In the initial stage, pain can occur during specific activities. With the increasing severity of the condition, pain can occur even at rest. In severe cases, one may feel numbness, cold, or heat and might drop things.
Diagnosis of Wrist Pain
Your clinician will ask you several questions in your first consultation related to your wrist pain. Inform your doctor of your relevant history, including any trauma or injury you have had.
Your hand, wrist, and arm will be examined during your physical exam for swelling, bruising, muscle wasting, or skin changes. Tenderness and deformities will then be checked for by pressing on the muscles and bones and checking your wrist’s range of motion by moving it around.
Several imaging tests are commonly used for the diagnosis of wrist pain. These include:
• Computed tomography (CT) scan
• Magnetic resonance imaging (MRI)
• Nerve tests
• Special tests needed in some cases include the Tinel test used to diagnose carpal tunnel syndrome. The Finkelstein test may also help de Quervain’s tenosynovitis.
How Can Wrist Pain Be Relieved?
Your treatment for wrist pain will vary according to several factors. These include:
• Severity, type, and location of your condition
• Your age
• Overall health
Medications used for wrist pain include over-the-counter painkillers, including ibuprofen and acetaminophen, which may help reduce wrist pain. For severe pain, strong pain relievers can be obtained on prescription.
Particular treatments and exercises are done by physical therapists for wrist injuries and tendon issues. In case you require surgery, rehabilitation is done by a physical therapist who can help you recover better after the operation.
The ergonomic evaluation may also benefit you as it assesses causative factors of wrist pain at the office. In case of a broken bone, your specialist will align the pieces for the bone to heal properly. A splint or cast is used to heal the fragments of bone.
In case of a strain or sprain, your doctor may recommend you wear a splint to protect the injured tendon or ligament while it heals. Typically, splints are beneficial for overuse injuries that occur due to repetitive movement.
There are some cases that may need surgery. These include the following.
Carpal tunnel syndrome. In case of severe symptoms, the ligament that makes the tunnel’s roof may need to be cut open to relieve the pressure on the nerve.
Bone fractures. Surgery may be needed for the stabilization of bone fractures to allow healing. Bone fragments may also be needed to be connected with the help of metal hardware.
Ligament or tendon repair.

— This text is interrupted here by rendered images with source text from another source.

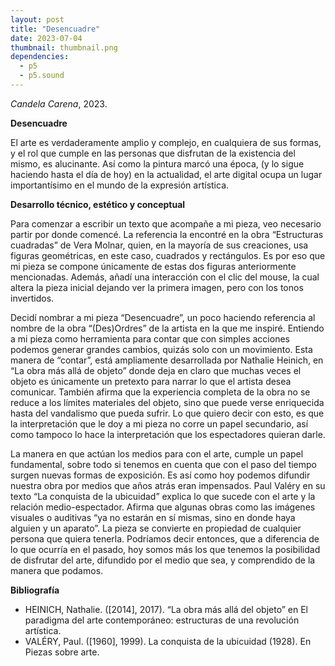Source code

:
 ```yaml
---
layout: post
title: "Desencuadre"
date: 2023-07-04
thumbnail: thumbnail.png
dependencies:
  - p5
  - p5.sound
---
```


<div id="div-sketch">
  <script type="text/javascript" src="sketch.js"></script>
</div>

_Candela Carena_, 2023.

**Desencuadre**

El arte es verdaderamente amplio y complejo, en cualquiera de sus formas, y el rol que cumple en las personas que disfrutan de la existencia del mismo, es alucinante. Así como la pintura marcó una época, (y lo sigue haciendo hasta el día de hoy) en la actualidad, el arte digital ocupa un lugar importantísimo en el mundo de la expresión artística.

**Desarrollo técnico, estético y conceptual**

Para comenzar a escribir un texto que acompañe a mi pieza, veo necesario partir por donde comencé. La referencia la encontré en la obra “Estructuras cuadradas” de Vera Molnar, quien, en la mayoría de sus creaciones, usa figuras geométricas, en este caso, cuadrados y rectángulos. Es por eso que mi pieza se compone únicamente de estas dos figuras anteriormente mencionadas. Además, añadí una interacción con el clic del mouse, la cual altera la pieza inicial dejando ver la primera imagen, pero con los tonos invertidos.

Decidí nombrar a mi pieza “Desencuadre”, un poco haciendo referencia al nombre de la obra “(Des)Ordres” de la artista en la que me inspiré.
Entiendo a mi pieza como herramienta para contar que con simples acciones podemos generar grandes cambios, quizás solo con un movimiento. Esta manera de “contar”, está ampliamente desarrollada por Nathalie Heinich,  en “La obra más allá de objeto” donde deja en claro que muchas veces el objeto es únicamente un pretexto para narrar lo que el artista desea comunicar. También afirma que la experiencia completa de la obra no se reduce a los límites materiales del objeto, sino que puede verse enriquecida hasta del vandalismo que pueda sufrir.
Lo que quiero decir con esto, es que la interpretación que le doy a mi pieza no corre un papel secundario, así como tampoco lo hace la interpretación que los espectadores quieran darle.

La manera en que actúan los medios para con el arte, cumple un papel fundamental, sobre todo si tenemos en cuenta que con el paso del tiempo surgen nuevas formas de exposición. Es así como hoy podemos difundir nuestra obra por medios que años atrás eran impensados. Paul Valéry en su texto “La conquista de la ubicuidad” explica lo que sucede con el arte y la relación medio-espectador. Afirma que algunas obras como las imágenes visuales o auditivas “ya no estarán en sí mismas, sino en donde haya alguien y un aparato”. La pieza se convierte en propiedad de cualquier persona que quiera tenerla. Podríamos decir entonces, que a diferencia de lo que ocurría en el pasado, hoy somos más los que tenemos la posibilidad de disfrutar del arte, difundido por el medio que sea, y comprendido de la manera que podamos.

**Bibliografía**

- HEINICH, Nathalie. ([2014], 2017). “La obra más allá del objeto” en El
paradigma del arte contemporáneo: estructuras de una revolución artística.
- VALÉRY, Paul. ([1960], 1999). La conquista de la ubicuidad (1928). En Piezas sobre arte.
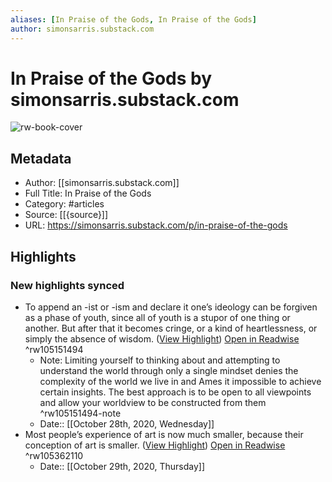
 ```yaml
---
aliases: [In Praise of the Gods, In Praise of the Gods]
author: simonsarris.substack.com
---
```

# In Praise of the Gods by simonsarris.substack.com

![rw-book-cover](https://readwise-assets.s3.amazonaws.com/static/images/article3.5c705a01b476.png)

## Metadata
- Author: [[simonsarris.substack.com]]
- Full Title: In Praise of the Gods
- Category: #articles
- Source: [[{source}]]
- URL: https://simonsarris.substack.com/p/in-praise-of-the-gods

## Highlights
### New highlights synced
- To append an -ist or -ism and declare it one’s ideology can be forgiven as a phase of youth, since all of youth is a stupor of one thing or another. But after that it becomes cringe, or a kind of heartlessness, or simply the absence of wisdom. ([View Highlight](https://instapaper.com/read/1353978778/14418301)) [Open in Readwise](https://readwise.io/open/105151494) ^rw105151494
    - Note: Limiting yourself to thinking about and attempting to understand the world through only a single mindset denies the complexity of the world we live in and Ames it impossible to achieve certain insights. The best approach is to be open to all viewpoints and allow your worldview to be constructed from them ^rw105151494-note
    - Date:: [[October 28th, 2020, Wednesday]]
- Most people’s experience of art is now much smaller, because their conception of art is smaller. ([View Highlight](https://instapaper.com/read/1353978778/14428210)) [Open in Readwise](https://readwise.io/open/105362110) ^rw105362110
    - Date:: [[October 29th, 2020, Thursday]]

Ruptured ligaments or tendons may also need surgery.
While wrist pain is not a life-threatening condition, it can be debilitating and may also compromise your quality of life. Hence, it is essential to visit your doctor and get a proper diagnosis of why your wrists are hurting. Get adequate management of your condition so that you can perform your daily activities at the workplace and home with zeal and zest.